Louisiana Keeps Pressure on Road Home Contractor

April 28, 2008

Even as it met a deadline to avoid a $3.3 million performance penalty, the private company that runs Louisiana’s Road Home program faced a new $1.65 million fine if it did not meet additional benchmarks designed to get rebuilding aid more quickly to victims of Hurricanes Katrina and Rita.

ICF International of Fairfax, Va., had until April 25 to correct errors and provide missing documentation in 607 grant files for the state’s flagship recovery program or face the $3.3 million shortfall. State officials acknowledged the company met the requirement and the 330 files reviewed so far appear accurate.
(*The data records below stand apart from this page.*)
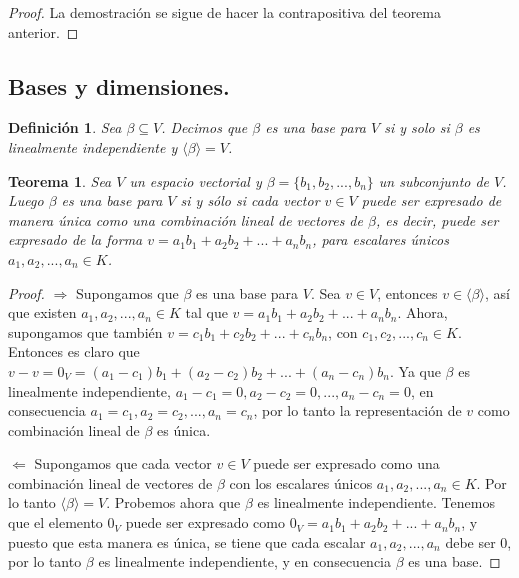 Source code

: \documentclass{book}
\newtheorem{theorem}{Teorema}
\newtheorem{definition}{Definición}
\begin{document}
\begin{proof}
La demostración se sigue de hacer la contrapositiva del teorema anterior.
\end{proof}

\subsection{Bases y dimensiones.}

\begin{definition}
Sea $\beta \subseteq V$. Decimos que $\beta$ es una base para $V$ si y solo si $\beta$ es linealmente independiente y $\langle \beta \rangle=V$.
\end{definition}

\begin{theorem}

Sea $V$ un espacio vectorial y $\beta = \{b_1, b_2,...,b_n\}$ un subconjunto de $V$. Luego $\beta$ es una base para $V$ si y sólo si cada vector $v \in V$ puede ser expresado de manera única como una combinación lineal de vectores de $\beta$, es decir, puede ser expresado de la forma $v = a_1 b_1 + a_2 b_2 + ...+ a_n b_n$, para escalares únicos $a_1, a_2, ..., a_n \in K$.

\end{theorem}

\begin{proof}

$\Rightarrow$ Supongamos que $\beta$ es una base para $V$. Sea $v \in V$, entonces $v \in \langle \beta \rangle$, así que existen $a_1, a_2, ..., a_n \in K$ tal que $v = a_1 b_1 + a_2 b_2 + ...+ a_n b_n$. Ahora, supongamos que también $v = c_1 b_1 + c_2 b_2 + ...+ c_n b_n$, con $c_1,c_2,...,c_n \in K$. Entonces es claro que $v-v=0_V=(a_1 - c_1)b_1+(a_2 -c_2)b_2 +...+(a_n -c_n)b_n$. Ya que $\beta$ es linealmente independiente, $a_1 -c_1=0, a_2 -c_2=0, ..., a_n -c_n=0$, en consecuencia $a_1=c_1, a_2 =c_2, ..., a_n =c_n$, por lo tanto la representación de $v$ como combinación lineal de $\beta$ es única.\newline

$\Leftarrow$ Supongamos que cada vector $v \in V$ puede ser expresado como una combinación lineal de vectores de $\beta$ con los escalares únicos $a_1, a_2, ..., a_n \in K$. Por lo tanto $\langle \beta \rangle=V$. Probemos ahora que $\beta$ es linealmente independiente. Tenemos que el elemento $0_V$ puede ser expresado como $0_V=a_1b_1+a_2b_2+...+a_nb_n$, y puesto que esta manera es única, se tiene que cada escalar $a_1, a_2, ..., a_n$ debe ser $0$, por lo tanto $\beta$ es linealmente independiente, y en consecuencia $\beta$ es una base.

\end{proof}
\end{document}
That did not stop the state from placing new hurdles in front of the company on the same day. ICF now stands to lose $1.65 million if it doesn’t meet a June deadline to make grant payments in 116,000 Road Home cases, disburse more than 2,800 second payments that have been owed to applicants, and work to get more commitment letters to qualified households.

“As we push for greater compassion and customer service in the Road Home, we must also stay focused on the ultimate goal of getting rebuilding dollars in the hands of homeowners and landlords,” said Paul Rainwater, executive director of the Louisiana Recovery Authority, the state office that has gotten increasingly tough on ICF under the administration of new Gov. Bobby Jindal.
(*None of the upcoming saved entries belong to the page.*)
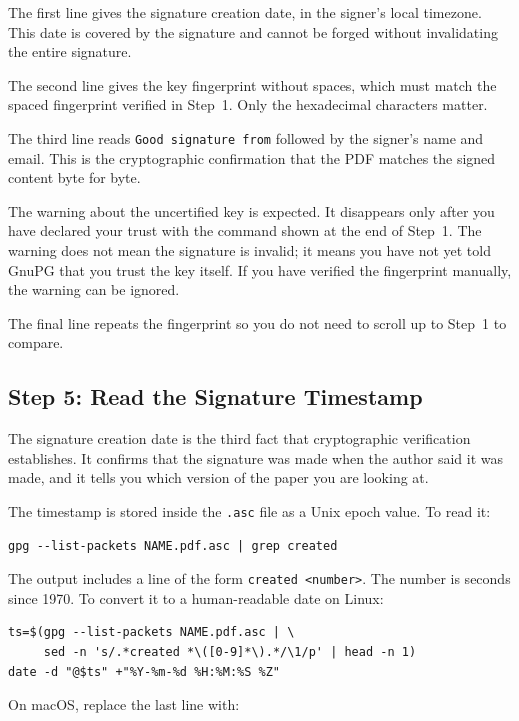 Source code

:The first line gives the signature creation date, in the signer's
local timezone. This date is covered by the signature and cannot
be forged without invalidating the entire signature.

The second line gives the key fingerprint without spaces, which
must match the spaced fingerprint verified in Step~1. Only the
hexadecimal characters matter.

The third line reads \texttt{Good signature from} followed by the
signer's name and email. This is the cryptographic confirmation
that the PDF matches the signed content byte for byte.

The warning about the uncertified key is expected. It disappears
only after you have declared your trust with the command shown at
the end of Step~1. The warning does not mean the signature is
invalid; it means you have not yet told GnuPG that you trust the
key itself. If you have verified the fingerprint manually, the
warning can be ignored.

The final line repeats the fingerprint so you do not need to
scroll up to Step~1 to compare.

\subsection*{Step 5: Read the Signature Timestamp}

The signature creation date is the third fact that cryptographic
verification establishes. It confirms that the signature was made
when the author said it was made, and it tells you which version
of the paper you are looking at.

The timestamp is stored inside the \texttt{.asc} file as a Unix
epoch value. To read it:

\begin{lstlisting}[style=code]
gpg --list-packets NAME.pdf.asc | grep created
\end{lstlisting}

The output includes a line of the form \texttt{created <number>}.
The number is seconds since 1970. To convert it to a human-readable
date on Linux:

\begin{lstlisting}[style=code]
ts=$(gpg --list-packets NAME.pdf.asc | \
     sed -n 's/.*created *\([0-9]*\).*/\1/p' | head -n 1)
date -d "@$ts" +"%Y-%m-%d %H:%M:%S %Z"
\end{lstlisting}

On macOS, replace the last line with:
Gentry Brann, spokeswoman for the company said in an e-mail: “The aggressive performance measures provide an objective and transparent means of assessing the progress of the program. The entire Road Home team of 1,800 Louisiana-based employees will continue to focus on fulfilling the commitments of The Road Home program as quickly and as fairly as possible.”

The possible fines are negotiated with the company under the terms of its contract.

Road Home, financed by $10.3 billion in federal funds, gives victims of the 2005 hurricanes up to $150,000 to rebuild their damaged home, but it has been blamed for the plight of Gulf Coast neighborhoods that remain a patchwork of recovery.

The company stands to be paid $912 million for its work on the Road Home, which will be shared with subcontractors that include Louisiana construction powerhouse The Shaw Group, and prominent law firm Jones Walker.

Recent actions against ICF are part of an increasing number of tests for the company that has to date administered average payments of $58,643 to 106,793 of 155,384 qualified applicants.

It is under state investigation for the $150 million increase in its contract in the waning days of former Gov. Kathleen Blanco’s administration. A state legislative bill seeks greater transparency in subcontractor relationships with ICF, asking for corporate agreements and copies of work orders and payment records to be sent to more officials.

Federal authorities also are investigating possible fraud against the program. U.S. attorney Jim Letten declined comment.

Brann said that federal authorities had subpoenaed the company for documents related to suspected applicant fraud. Stephens confirmed the same day that Suzie Elkins, executive director of the state’s office of community development under the Blanco administration and now a subordinate to Rainwater, had twice been called before the federal grand jury.

Stephens would not comment on the nature of the testimony. Elkins was involved in awarding the Road Home contract to ICF and until Jindal took office was a leading mediator between the state and the company.